Our Cameras, Our Stories Series Descriptions


October 2, 2014


Our Cameras, Our Stories is a six-part documentary series of original films that aired on WNET-TV Channel 13 in October 2014. The films were created by DCTV's talented youth in PRO-TV covering issues ranging from teenage homelessness, to coping with a crippling illness, to the difficult life of a young immigrant. The stories were personal and intimate, told with an artistry and honesty that is truly remarkable.

Our Cameras, Our Stories features 21 films and reached a viewing public of 20 million people.

Our Cameras, Our Stories Trailer from DCTV on Vimeo.


COMING OF AGE --- Young New York filmmakers and their struggles

When Life Hands You Lemons, by Jasmine Barclay, at age 17, Jasmine is homeless but despite coming from a broken family and having to handle the responsibilities of adulthood at a young age, she finds strength in her favorite pastimes -filmmaking, basketball, and writing letters to her incarcerated father.

My American Life, by Mohammed Yakub, Mohammed a Bengali American struggles with the conflict of living a life his parents can be proud of - a life of Islam, a life that he wants to lead with friends, and the life of American teenager.

The Skin I'm In, by Natalie Setoute, Natalie, 17 copes with her Juvenile Rheumatoid Arthritis. She balances the pain of her illness, her family's desire for her to follow a traditional career path, and her own ambitions of being a filmmaker.


Lifeline, by Alyssa Dyal, with each passing year, Alyssa blossoms into a young woman. Her self-confidence and faith are tested, however, as her family and peers fall to accept her as she is.

Makeup is Magical, by Zion Rivera, an aspiring makeup artist returns home to attend a makeup convention and visit his family, only to be reminded why the fantasy and escape that theatrical makeup provides are so important to him.

My Normal Family Life, by Jonathan Cheng, Jonathan Cheng's normal family life is disrupted when his brother goes off to college, and he is left to confront his mother's worsening dementia

Woah!, by Kelvin Rodriguez, in this animated short, Kelvin imaginatively illustrates his life at home and school.

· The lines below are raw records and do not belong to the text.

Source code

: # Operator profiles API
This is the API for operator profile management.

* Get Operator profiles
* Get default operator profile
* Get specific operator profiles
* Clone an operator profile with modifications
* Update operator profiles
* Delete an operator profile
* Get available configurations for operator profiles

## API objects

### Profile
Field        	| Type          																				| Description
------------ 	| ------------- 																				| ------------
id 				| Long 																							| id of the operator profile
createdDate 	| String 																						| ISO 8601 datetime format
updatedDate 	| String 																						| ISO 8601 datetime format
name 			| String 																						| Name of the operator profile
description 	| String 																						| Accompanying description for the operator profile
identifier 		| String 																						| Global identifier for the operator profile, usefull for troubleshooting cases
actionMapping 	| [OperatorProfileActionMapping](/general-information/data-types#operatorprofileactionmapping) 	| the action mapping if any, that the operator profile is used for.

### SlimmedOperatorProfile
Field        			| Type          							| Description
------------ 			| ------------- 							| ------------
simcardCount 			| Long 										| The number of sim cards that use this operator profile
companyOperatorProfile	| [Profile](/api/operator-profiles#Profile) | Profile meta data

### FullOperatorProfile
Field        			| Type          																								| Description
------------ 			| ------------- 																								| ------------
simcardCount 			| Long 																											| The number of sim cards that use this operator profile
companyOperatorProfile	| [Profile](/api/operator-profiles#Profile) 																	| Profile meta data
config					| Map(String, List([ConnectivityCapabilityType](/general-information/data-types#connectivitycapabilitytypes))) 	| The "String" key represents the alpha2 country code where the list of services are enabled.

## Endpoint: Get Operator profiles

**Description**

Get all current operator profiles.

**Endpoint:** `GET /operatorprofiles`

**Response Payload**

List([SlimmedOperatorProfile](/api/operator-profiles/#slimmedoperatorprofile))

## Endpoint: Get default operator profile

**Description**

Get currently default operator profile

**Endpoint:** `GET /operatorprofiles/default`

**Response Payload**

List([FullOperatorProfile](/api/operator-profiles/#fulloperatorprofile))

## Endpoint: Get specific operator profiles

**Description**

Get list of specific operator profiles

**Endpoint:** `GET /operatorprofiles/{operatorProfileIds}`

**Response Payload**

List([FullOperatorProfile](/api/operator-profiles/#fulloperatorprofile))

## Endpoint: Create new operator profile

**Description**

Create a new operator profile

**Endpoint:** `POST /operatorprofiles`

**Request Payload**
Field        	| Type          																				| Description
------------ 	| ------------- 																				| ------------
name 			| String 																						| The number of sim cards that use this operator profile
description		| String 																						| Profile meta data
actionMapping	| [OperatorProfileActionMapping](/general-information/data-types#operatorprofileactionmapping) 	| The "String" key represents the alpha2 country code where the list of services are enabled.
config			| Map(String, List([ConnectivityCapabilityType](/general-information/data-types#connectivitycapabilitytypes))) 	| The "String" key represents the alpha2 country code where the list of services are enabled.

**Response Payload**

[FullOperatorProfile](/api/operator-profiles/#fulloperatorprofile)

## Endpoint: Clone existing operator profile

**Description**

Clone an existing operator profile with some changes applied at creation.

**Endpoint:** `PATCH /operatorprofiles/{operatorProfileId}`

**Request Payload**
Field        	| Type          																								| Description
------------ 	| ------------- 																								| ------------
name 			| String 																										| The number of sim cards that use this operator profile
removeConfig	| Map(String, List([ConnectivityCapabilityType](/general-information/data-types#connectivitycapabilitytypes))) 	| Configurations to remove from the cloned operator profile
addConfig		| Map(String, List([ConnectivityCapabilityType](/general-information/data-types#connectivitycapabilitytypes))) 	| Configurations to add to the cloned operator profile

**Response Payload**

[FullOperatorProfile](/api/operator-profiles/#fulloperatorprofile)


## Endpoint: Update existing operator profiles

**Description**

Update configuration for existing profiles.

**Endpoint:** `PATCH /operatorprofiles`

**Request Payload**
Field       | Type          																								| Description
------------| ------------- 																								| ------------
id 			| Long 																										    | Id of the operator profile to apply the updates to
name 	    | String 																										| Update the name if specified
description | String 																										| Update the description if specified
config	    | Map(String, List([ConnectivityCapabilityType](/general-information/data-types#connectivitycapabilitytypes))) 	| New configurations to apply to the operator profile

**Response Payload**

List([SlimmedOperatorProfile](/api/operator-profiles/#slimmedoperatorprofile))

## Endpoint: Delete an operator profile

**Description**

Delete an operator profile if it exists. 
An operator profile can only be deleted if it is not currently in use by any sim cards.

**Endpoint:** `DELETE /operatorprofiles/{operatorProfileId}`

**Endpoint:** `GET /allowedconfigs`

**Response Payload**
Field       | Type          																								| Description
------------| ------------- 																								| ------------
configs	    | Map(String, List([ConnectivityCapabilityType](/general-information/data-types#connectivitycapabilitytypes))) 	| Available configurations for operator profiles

As we follow his cartoon alter ego through trials and successes, we get a better sense of Kelvin's talents, his sense of humor, and the man he hopes to be.

YOUNG MEN OF COLOR --- Young men of color tell their stories about life in NY.

Dependent, by Richard Memminger, This film is a reflection on the unexpected death of the filmmaker’s mother to cancer, the incarceration of his father, and how his family addiction to drugs has impacted his life. Memminger comes to realize the only person he can rely on is himself.

Cyber Car, New York Teens hit the road and go to New York’s most dangerous neighborhoods to fight against gun violence.

El Mariachi Infante, by Rosalino Ramos, In this humorous portrait of the Ramos family we see the youth members of the clan being indoctrinated (some what forcibly) into the family business – a Mariachi Band

YOUNG WOMEN OF COLOR --- Young women of color tell their stories about life in NY.

Where is He? By Emily Lu, Emily struggles with her shyness and the desire find a perfect boyfriend.

Memoirs of a Superwoman, by Khadija Charles, The filmmaker documents her unexpected teenage pregnancy and how it will affect her college life and her future.

Day by Day, by Troi Hall, A junior high school's year-end production of Godspell is also the final production for its director, a passionate teacher whose school and world is collapsing around her.

HOW OTHERS SEE US – Teens view themselves though the lens of others.

Reflections of Thailand, by Sandra Appiah, Sandra Appiah was a sixteen year old student from the Bronx when she traveled to Thailand to explore the lives of Thai teenagers, their families, Buddhist monks, farmers, and the death and destruction caused by the tsunami of 2004.

Evolution, by Kira Britt, Kira captures helps her personal struggle with weight and body image and the definition of what is beautiful.

OUR SPECIAL WORLD --- Short narrative films by NY’s best high school filmmakers.

Distracted, by Miles Warren, Everyone wants to escape their harsh reality but this young man discovers that he cannot abandon his problem…. They follow him wherever he goes.

Where Nightmares Lie, by Carmelo Varela, A boy comes across a dreamcather and fantasizes about the nightmares contained inside.

Do Unto Others, by Jesse Cortez, A thief has been having a bad day! His first victim only yields a couple dollars. The next robbery goes bad when the victim decides to fight back.

My New York, by Derek Horton, is about a young girl who is uninspired about writing a class presentation about New York City until she finds a pair of magical glasses that help her see her hometown in a new way.

Through The Viewfinder, by Jonathan Cheng, Sixteen- year-old Justin Tsai is hanging out and doing his own thing, while his sister tries desperately to call him to say that his grandfather has died. He is asked to spend some time with his grieving grandmother. While at her home, he finds an old camera that belonged to his grandfather’s. He looks through the viewfinder to discover his grandfather’s hidden past.